Saved data entries:
━━━━━━━━━━━━━━━━━━━━━━━━━━━━━━

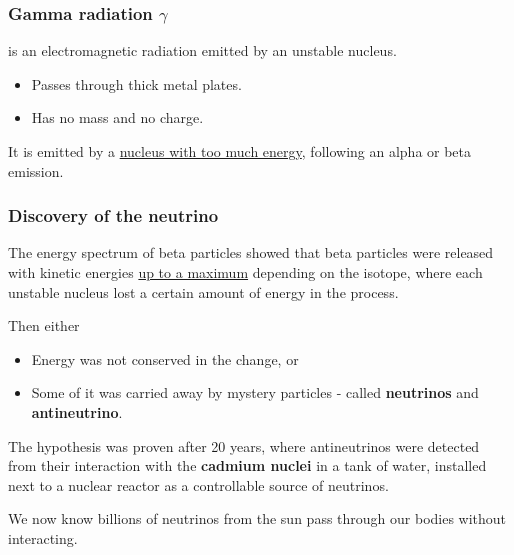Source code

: \subsubsection*{Gamma radiation $\gamma$}
is an electromagnetic radiation emitted by an unstable nucleus.
\begin{itemize}
    \item Passes through thick metal plates.
    \item Has no mass and no charge.
\end{itemize}
It is emitted by a \underline{nucleus with too much energy}, following an alpha or beta emission.

\subsubsection*{Discovery of the neutrino}

The energy spectrum of beta particles showed that beta particles were released with kinetic energies \underline{up to a maximum} depending on the isotope, where each unstable nucleus lost a certain amount of energy in the process.

Then either
\begin{itemize}
    \item Energy was not conserved in the change, or
    \item Some of it was carried away by mystery particles - called \textbf{neutrinos} and \textbf{antineutrino}.
\end{itemize}

The hypothesis was proven after 20 years, where antineutrinos were detected from their interaction with the \textbf{cadmium nuclei} in a tank of water, installed next to a nuclear reactor as a controllable source of neutrinos.

We now know billions of neutrinos from the sun pass through our bodies without interacting.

━━━━━━━━━━━━━━━━━━━━━━━━━━━━━━

Identify the lines of the data that contain the word "neutrinos". Copy each of them.

    \item Some of it was carried away by mystery particles - called \textbf{neutrinos} and \textbf{antineutrino}.
The hypothesis was proven after 20 years, where antineutrinos were detected from their interaction with the \textbf{cadmium nuclei} in a tank of water, installed next to a nuclear reactor as a controllable source of neutrinos.
We now know billions of neutrinos from the sun pass through our bodies without interacting.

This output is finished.